A Fairer Framework for Evaluating Choice

The same demands made on voucher programs should apply to all education models—especially traditional public schools

A whitepaper was published earlier this year by five researchers from five universities called “A Framework for Evaluating and Reforming School Vouchers.” It’s fair to ask critical questions about recent private-school choice bills. But this paper misses the point of the current moment in school choice, and of education broadly.

Transparency, at a minimum, should remain a cornerstone for improving educational outcomes. We get little data, and almost no traditional accountability, in the private-school choice programs now in Arizona, Florida, Iowa, Arkansas, Oklahoma, West Virginia, Utah, Ohio, and other states. But public education serves too many children poorly. If we’re to have a high bar for the viability of new ideas, we should also have a high bar for the effectiveness of the existing system. In fact, we get little data and almost no accountability for public K–12 education right now, either. With the vast majority of U.S. students still educated in public schools, that’s a much bigger problem.

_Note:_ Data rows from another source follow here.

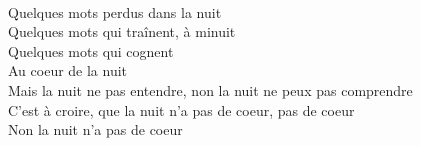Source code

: \\
Quelques mots perdus dans la nuit \\
Quelques mots qui traînent, à minuit \\
Quelques mots qui cognent \\
Au coeur de la nuit \\
Mais la nuit ne pas entendre, non la nuit ne peux pas comprendre \\
C'est à croire, que la nuit n'a pas de coeur, pas de coeur \\
Non la nuit n'a pas de coeur \\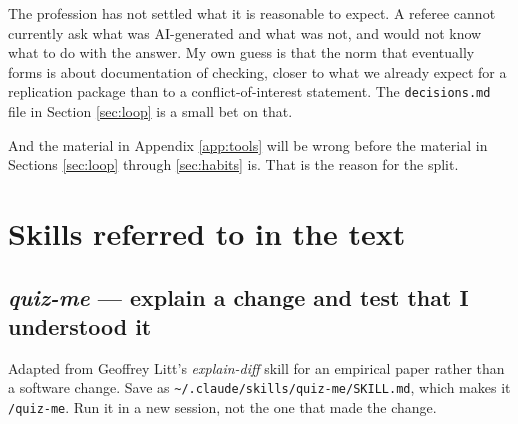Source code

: \documentclass[11pt,a4paper]{article}
\newcommand{\code}[1]{\texttt{\small #1}}
\begin{document}
The profession has not settled what it is reasonable to expect. A referee cannot
currently ask what was AI-generated and what was not, and would not know what to
do with the answer. My own guess is that the norm that eventually forms is
about documentation of checking, closer to what we already expect for a
replication package than to a conflict-of-interest statement. The \code{decisions.md} file in Section \ref{sec:loop} is a small bet
on that.

And the material in Appendix \ref{app:tools} will be wrong before the material in
Sections \ref{sec:loop} through \ref{sec:habits} is. That is the reason for the
split.

\appendix
\clearpage

\section{Skills referred to in the text}
\label{app:skills}

\subsection{\emph{quiz-me} --- explain a change and test that I understood it}

Adapted from Geoffrey Litt's \emph{explain-diff} skill for an empirical paper
rather than a software change. Save as \code{\textasciitilde/.claude/skills/quiz-me/SKILL.md},
which makes it \code{/quiz-me}. Run it in a new session, not the one that made
the change.
\end{document}
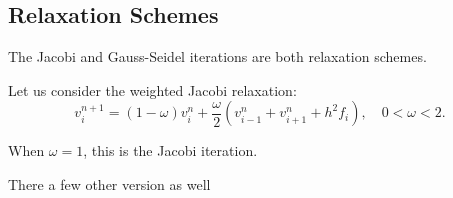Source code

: \documentclass[../main/main.tex]{subfiles}
\begin{document}
\subsection{Relaxation Schemes}
The Jacobi and Gauss-Seidel iterations are both relaxation schemes. 

Let us consider the weighted Jacobi relaxation: \[
    v^{n+1}_i = (1-\omega) v^{n}_i + \frac{\omega}{2}(v^{n}_{i-1} + v^{n}_{i+1} + h^2 f_i), \quad0 < \omega < 2
.\] 
\begin{remark}
    When $\omega=1$, this is the Jacobi iteration.
\end{remark}

There a few other version as well
\end{document}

The whitepaper, written by Bruce D. Baker of the University of Miami and four co-authors, suggests that taxpayer dollars should be spent according to four guidelines. In the authors’ view, expenditures with public dollars should:

  1. advance equity goals.
  2. be done as efficiently as possible.
  3. include accountability and transparency.
  4. advance the public interest in preparing students for citizenship and participation in democracy.

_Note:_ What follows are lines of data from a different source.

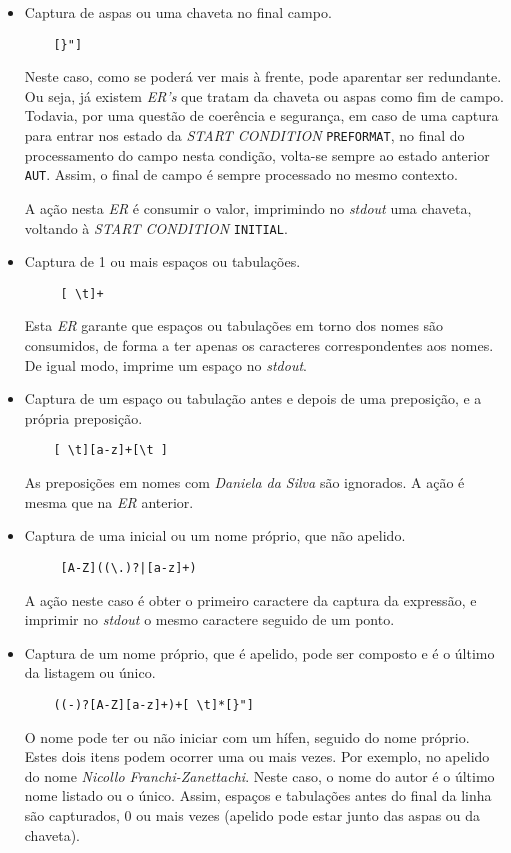 \begin{itemize}
  \item Captura de aspas ou uma chaveta no final campo.
		\begin{verbatim}  
    [}"]
    \end{verbatim}
    Neste caso, como se poderá ver mais à frente, pode aparentar ser redundante.
    Ou seja, já existem \emph{ER's} que tratam da chaveta ou aspas como fim de
    campo.  Todavia, por uma questão de coerência e segurança, em caso de uma
    captura para entrar nos estado da \emph{START CONDITION} \texttt{PREFORMAT},
    no final do processamento do campo nesta condição, volta-se sempre ao estado
    anterior \texttt{AUT}. Assim, o final de campo é sempre processado no mesmo
    contexto.

    A ação nesta \emph{ER} é consumir o valor, imprimindo no \emph{stdout} uma
    chaveta, voltando à \emph{START CONDITION} \texttt{INITIAL}.

  \item Captura de 1 ou mais espaços ou tabulações.
		\begin{verbatim}  
     [ \t]+
    \end{verbatim}

     Esta \emph{ER} garante que espaços ou tabulações em torno dos nomes são
     consumidos, de forma a ter apenas os caracteres correspondentes aos nomes.
     De igual modo, imprime um espaço no \emph{stdout}.
  
   \item Captura de um espaço ou tabulação antes e depois de uma
     preposição, e a própria preposição.
		\begin{verbatim}  
    [ \t][a-z]+[\t ]
    \end{verbatim}


     As preposições em nomes com \emph{Daniela da Silva} são ignorados.
     A ação é mesma que na \emph{ER} anterior.

   \item Captura de uma inicial ou um nome próprio, que não apelido.
    \begin{verbatim}
     [A-Z]((\.)?|[a-z]+)
    \end{verbatim}

  A ação neste caso é obter o primeiro caractere da captura da expressão,
  e imprimir no \emph{stdout} o mesmo caractere seguido de um ponto.


   \item Captura de um nome próprio, que é apelido, pode ser composto
     e é o último da listagem ou único.
    \begin{verbatim}
    ((-)?[A-Z][a-z]+)+[ \t]*[}"]
    \end{verbatim}
 O nome pode ter ou não iniciar com um hífen, seguido do nome próprio. Estes
 dois itens podem ocorrer uma ou mais vezes. Por exemplo, no apelido do nome
 \emph{Nicollo Franchi-Zanettachi}. Neste caso, o nome do autor é o último nome
 listado ou o único. Assim, espaços e tabulações antes do final da linha são
 capturados, 0 ou mais vezes (apelido pode estar junto das aspas ou da chaveta).


\end{itemize}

This is a good list! The problem is that the authors seek to apply it only to private-school choice programs. American children and families would be better served if such guidelines were applied to all schools. If the ultimate goal of education, public or private, is for American children to become thriving American adults with the skills and opportunities to have fulfilling jobs and fulfilling lives while serving as active participants in our democratic society, we should want a framework for evaluating schools and educational programs that applies across sectors and school types.

Advance Equity Goals

Access to quality education in this country is, and always has been, based on wealth. When you buy a house in the best school district, you buy yourself the best public education. Families who can’t afford to live in that district will never have access to the best schools. The education reform movement was created to address this disparity, to ask whether it’s possible to make mediocre schools better or even just make failing schools mediocre. (Spoiler: it turns out this is doable, but hard!) But wealth determining access remains a central feature of public education. If this is also the case in new private-school choice programs, we should talk about that. But let’s start by acknowledging how the existing system operates.

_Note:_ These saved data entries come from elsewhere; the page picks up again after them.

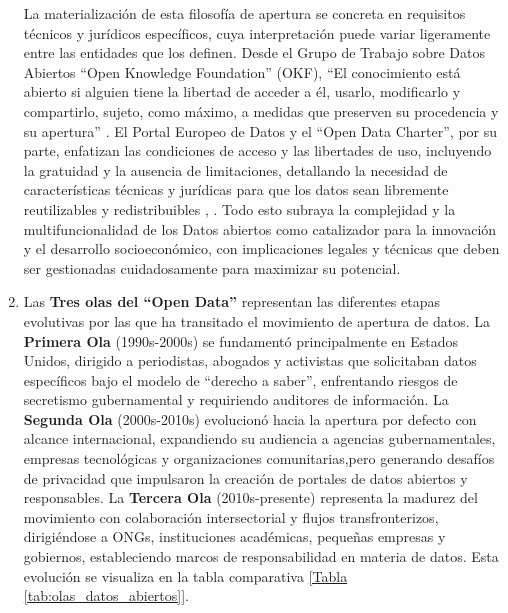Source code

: \begin{enumerate}
	La materialización de esta filosofía de apertura se concreta en requisitos técnicos y jurídicos específicos, cuya interpretación puede variar ligeramente entre las entidades que los definen. Desde el Grupo de Trabajo sobre Datos Abiertos ``Open Knowledge Foundation'' (OKF), “El conocimiento está abierto si alguien tiene la libertad de acceder a él, usarlo, modificarlo y compartirlo, sujeto, como máximo, a medidas que preserven su procedencia y su apertura” \citep{OpenKnowledgeFoundation}. El Portal Europeo de Datos y el ``Open Data Charter'', por su parte, enfatizan las condiciones de acceso y las libertades de uso, incluyendo la gratuidad y la ausencia de limitaciones, detallando la necesidad de características técnicas y jurídicas para que los datos sean libremente reutilizables y redistribuibles \citep{dataEuropaOpenData}, \citep{Open_Data_Charter}.
	Todo esto subraya la complejidad y la multifuncionalidad de los Datos abiertos como catalizador para la innovación y el desarrollo socioeconómico, con implicaciones legales y técnicas que deben ser gestionadas cuidadosamente para maximizar su potencial. \\
	
	\item Las \textbf{Tres olas del ``Open Data'' } \label{def5} representan las diferentes etapas evolutivas por las que ha transitado el movimiento de apertura de datos. 
	La \textbf{Primera Ola} (1990s-2000s) se fundamentó principalmente en Estados Unidos, dirigido a periodistas, abogados y activistas que solicitaban datos específicos bajo el modelo de ``derecho a saber'', enfrentando riesgos de secretismo gubernamental y requiriendo auditores de información. 
	La \textbf{Segunda Ola} (2000s-2010s) evolucionó hacia la apertura por defecto con alcance internacional, expandiendo su audiencia a agencias gubernamentales, empresas tecnológicas y organizaciones comunitarias,pero generando desafíos de privacidad que impulsaron la creación de portales de datos abiertos y responsables.
	La \textbf{Tercera Ola} (2010s-presente) representa la madurez del movimiento  con colaboración intersectorial y flujos transfronterizos, dirigiéndose a ONGs, instituciones académicas, pequeñas empresas y gobiernos, estableciendo marcos de responsabilidad en materia de datos. 
	Esta evolución se visualiza en la tabla comparativa \hyperref[tab:olas_datos_abiertos]{[Tabla \ref*{tab:olas_datos_abiertos}]}. \\
	

\end{enumerate}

At least 17 examples exist of two schools that share an attendance-zone boundary but look nothing alike in terms of demographics or performance. Tim DeRoche wrote about these examples in his 2020 book A Fine Line, which makes clear that educational redlining is alive and well throughout the United States. If you can afford a house on the right side of the boundary line, your child will go to a school full of affluent kids with massive advantages to achieve the best outcomes. If you live even one block over the line, where rents are lower and homes are cheaper, your child is relegated to a school where, in some cases, nobody reads at grade level. It seems fair to ask whether these standard policies advance equity goals before pointing the same lens at private-school choice. Indeed, the authors write that “the question herein is whether taxpayer dollars should be made accessible to institutions that refuse to provide equal, non-discriminatory protections to all who might arrive at their doorstep.” Yet public schools discriminate based on residential geography by design. One analysis comparing enrollment diversity within school types, as reported through a nationally representative parent survey, found that traditional public schools have less racial diversity than private schools, public charter schools, or public magnet schools.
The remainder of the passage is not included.